The dataset contains transcripts of videos uploaded to YouTube by some of the most popular content creators on the network.
A new investigation conducted by Proof News has discovered that a number of the most prominent technology corporations in the world trained their artificial intelligence models on a dataset that contained transcripts of more than 173,000 films uploaded to YouTube without obtaining permission. EleutherAI, a nonprofit organization, is responsible for the creation of the dataset, which includes transcripts of videos from YouTube that were uploaded to more than 48,000 channels. The dataset was utilized by a variety of organizations, including Apple, NVIDIA, and Anthropic. A disturbing reality about artificial intelligence is brought to light by the results of the study, which are that the technology is largely constructed on the backs of data that has been stolen from creators without their knowledge or recompense.
The dataset does not feature any videos or images from YouTube; however, it does include video transcripts from some of the most popular creators on the platform, such as Marques Brownlee and MrBeast, as well as transcripts from major news publishers, such as The New York Times, the BBC, and ABC News. There are additional subtitles included in the dataset that are taken from videos that belong to newtechmania.
Brownlee wrote on X that Apple has obtained data for their artificial intelligence from a number of different companies. To add insult to injury, he stated that “one of them scraped tons of data and transcripts from YouTube videos, including mine.” “For a considerable amount of time, this is going to be a problem that progresses.”

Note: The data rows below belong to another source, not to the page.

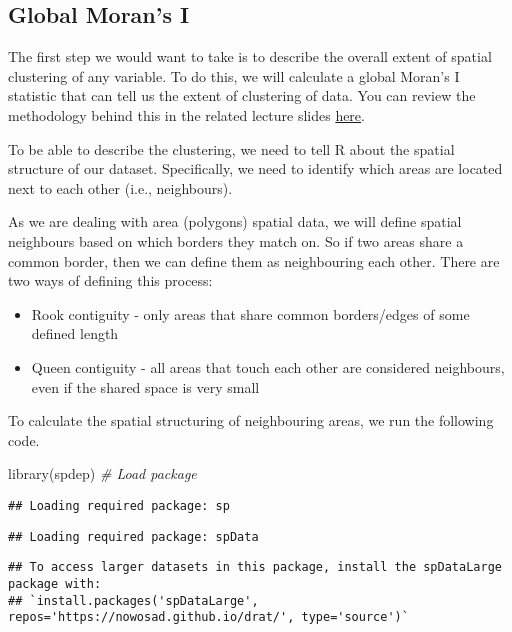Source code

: \documentclass[
]{book}
\newenvironment{Shaded}{\begin{snugshade}}{\end{snugshade}}
\newcommand{\CommentTok}[1]{\textcolor[rgb]{0.56,0.35,0.01}{\textit{#1}}}
\newcommand{\FunctionTok}[1]{\textcolor[rgb]{0.00,0.00,0.00}{#1}}
\newcommand{\NormalTok}[1]{#1}
\providecommand{\tightlist}{%
  \setlength{\itemsep}{0pt}\setlength{\parskip}{0pt}}
\begin{document}
\hypertarget{global-morans-i}{%
\subsection{Global Moran's I}\label{global-morans-i}}

The first step we would want to take is to describe the overall extent of spatial clustering of any variable. To do this, we will calculate a global Moran's I statistic that can tell us the extent of clustering of data. You can review the methodology behind this in the related lecture slides \href{}{here}.

To be able to describe the clustering, we need to tell R about the spatial structure of our dataset. Specifically, we need to identify which areas are located next to each other (i.e., neighbours).

As we are dealing with area (polygons) spatial data, we will define spatial neighbours based on which borders they match on. So if two areas share a common border, then we can define them as neighbouring each other. There are two ways of defining this process:

\begin{itemize}
\tightlist
\item
  Rook contiguity - only areas that share common borders/edges of some defined length
\item
  Queen contiguity - all areas that touch each other are considered neighbours, even if the shared space is very small
\end{itemize}

To calculate the spatial structuring of neighbouring areas, we run the following code.

\begin{Shaded}
\begin{Highlighting}[]
\FunctionTok{library}\NormalTok{(spdep) }\CommentTok{\# Load package}
\end{Highlighting}
\end{Shaded}

\begin{verbatim}
## Loading required package: sp
\end{verbatim}

\begin{verbatim}
## Loading required package: spData
\end{verbatim}

\begin{verbatim}
## To access larger datasets in this package, install the spDataLarge package with:
## `install.packages('spDataLarge', repos='https://nowosad.github.io/drat/', type='source')`
\end{verbatim}
\end{document}
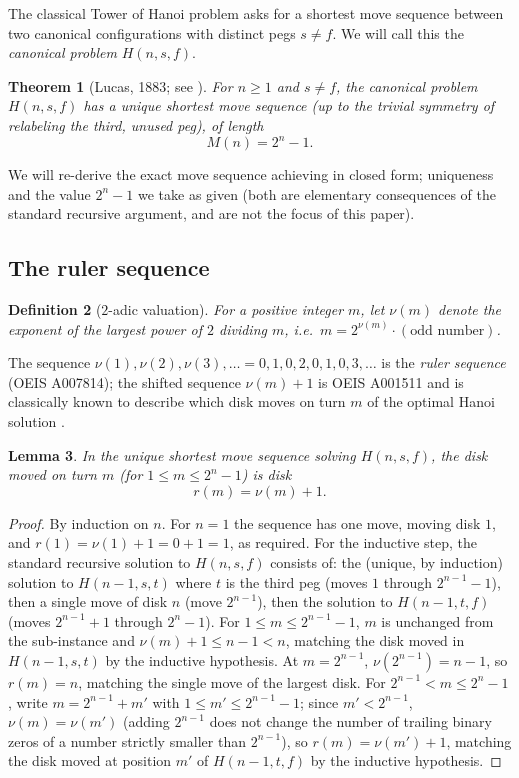 \documentclass[11pt]{article}
\newtheorem{theorem}{Theorem}
\newtheorem{lemma}[theorem]{Lemma}
\newtheorem{definition}[theorem]{Definition}
\begin{document}
The classical Tower of Hanoi problem asks for a shortest move sequence
between two canonical configurations with distinct pegs $s \ne f$. We will
call this the \emph{canonical problem} $H(n, s, f)$.

\begin{theorem}[Lucas, 1883; see \cite{lucas1883,hinz2018}]
\label{thm:classical}
For $n \ge 1$ and $s \ne f$, the canonical problem $H(n,s,f)$ has a unique
shortest move sequence (up to the trivial symmetry of relabeling the third,
unused peg), of length
\[
M(n) = 2^n - 1 .
\]
\end{theorem}

We will re-derive the exact move sequence achieving  in
closed form; uniqueness and the value $2^n - 1$ we take as given (both are
elementary consequences of the standard recursive argument, and are not the
focus of this paper).

\subsection{The ruler sequence}

\begin{definition}[$2$-adic valuation]
For a positive integer $m$, let $\nu(m)$ denote the exponent of the largest
power of $2$ dividing $m$, i.e.\ $m = 2^{\nu(m)} \cdot (\text{odd number})$.
\end{definition}

The sequence $\nu(1), \nu(2), \nu(3), \dots = 0,1,0,2,0,1,0,3,\dots$ is the
\emph{ruler sequence} (OEIS A007814); the shifted sequence $\nu(m)+1$ is
OEIS A001511 and is classically known to describe which disk moves on turn
$m$ of the optimal Hanoi solution \cite{hinz2018}.

\begin{lemma}
\label{lem:ruler}
In the unique shortest move sequence solving $H(n,s,f)$, the disk moved on
turn $m$ (for $1 \le m \le 2^n - 1$) is disk
\[
  r(m) = \nu(m) + 1 .
\]
\end{lemma}

\begin{proof}
By induction on $n$. For $n=1$ the sequence has one move, moving disk $1$,
and $r(1) = \nu(1)+1 = 0+1=1$, as required. For the inductive step, the
standard recursive solution to $H(n,s,f)$ consists of: the (unique,
by induction) solution to $H(n-1,s,t)$ where $t$ is the third peg (moves
$1$ through $2^{n-1}-1$), then a single move of disk $n$ (move
$2^{n-1}$), then the solution to $H(n-1,t,f)$ (moves
$2^{n-1}+1$ through $2^n-1$). For $1 \le m \le 2^{n-1}-1$, $m$ is unchanged
from the sub-instance and $\nu(m)+1 \le n - 1 < n$, matching the disk moved
in $H(n-1,s,t)$ by the inductive hypothesis. At $m = 2^{n-1}$,
$\nu(2^{n-1}) = n-1$, so $r(m) = n$, matching the single move of the largest
disk. For $2^{n-1} < m \le 2^n - 1$, write $m = 2^{n-1} + m'$ with
$1 \le m' \le 2^{n-1}-1$; since $m' < 2^{n-1}$, $\nu(m) = \nu(m')$ (adding
$2^{n-1}$ does not change the number of trailing binary zeros of a number
strictly smaller than $2^{n-1}$), so $r(m) = \nu(m')+1$, matching the disk
moved at position $m'$ of $H(n-1,t,f)$ by the inductive hypothesis.
\end{proof}
\end{document}
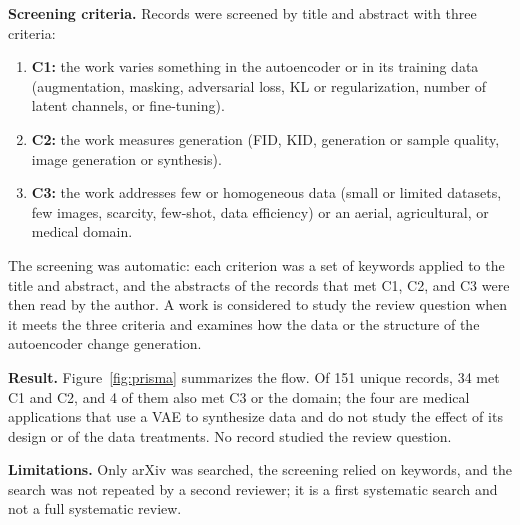 \textbf{Screening criteria.} Records were screened by title and abstract with three criteria:
\begin{enumerate}
  \item \textbf{C1:} the work varies something in the autoencoder or in its training data (augmentation, masking, adversarial loss, KL or regularization, number of latent channels, or fine-tuning).
  \item \textbf{C2:} the work measures generation (FID, KID, generation or sample quality, image generation or synthesis).
  \item \textbf{C3:} the work addresses few or homogeneous data (small or limited datasets, few images, scarcity, few-shot, data efficiency) or an aerial, agricultural, or medical domain.
\end{enumerate}
The screening was automatic: each criterion was a set of keywords applied to the title and abstract, and the abstracts of the records that met C1, C2, and C3 were then read by the author. A work is considered to study the review question when it meets the three criteria and examines how the data or the structure of the autoencoder change generation.

\textbf{Result.} Figure~\ref{fig:prisma} summarizes the flow. Of 151 unique records, 34 met C1 and C2, and 4 of them also met C3 or the domain; the four are medical applications that use a VAE to synthesize data and do not study the effect of its design or of the data treatments. No record studied the review question.

\textbf{Limitations.} Only arXiv was searched, the screening relied on keywords, and the search was not repeated by a second reviewer; it is a first systematic search and not a full systematic review.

Apple has sourced data for their AI from several companies
— Marques Brownlee (@MKBHD) July 16, 2024
One of them scraped tons of data/transcripts from YouTube videos, including mine
Apple technically avoids "fault" here because they're not the ones scraping
But this is going to be an evolving problem for a long time https://t.co/U93riaeSlY
According to a representative for Google, prior statements made by YouTube CEO Neal Mohan, in which he stated that businesses that use YouTube’s data to train artificial intelligence models would be in violation of the platform’s terms and service, are still taken into consideration. It was requested by newtechmania that Apple, NVIDIA, Anthropic, and EleutherAI provide a statement; however, none of these companies responded.
To until point, artificial intelligence businesses have not been forthcoming about the data that they use to train their algorithms. Apple Intelligence is the company’s own take on generative artificial intelligence, and it will be available on millions of Apple devices this year. Artists and photographers have attacked Apple for omitting to share the source of training data for Apple Intelligence earlier this month.
In instance, YouTube, which is the largest collection of videos in the world, is a treasure trove of not only transcripts but also audio, video, and images, which makes it an appealing dataset for the purpose of training artificial intelligence models. At the beginning of this year, Mira Murati, the chief technical officer of OpenAI, avoided answering queries from The Wall Street Journal on whether or not the company used movies from YouTube to train Sora, the next artificial intelligence video generation tool that OpenAI is developing. The statement that Murati made at the time was as follows: “I’m not going to go into the details of the data that was used, but it was data that was licensed or publicly available.” The Chief Executive Officer of Alphabet, Sundar Pichai, has also stated that businesses who use data from YouTube to train their artificial intelligence models will be in violation of the terms of service of the site.
Head on over to the lookup tool provided by Proof News if you are interested in determining whether or not the subtitles from your YouTube videos or from the channels that you enjoy the most are included in the dataset.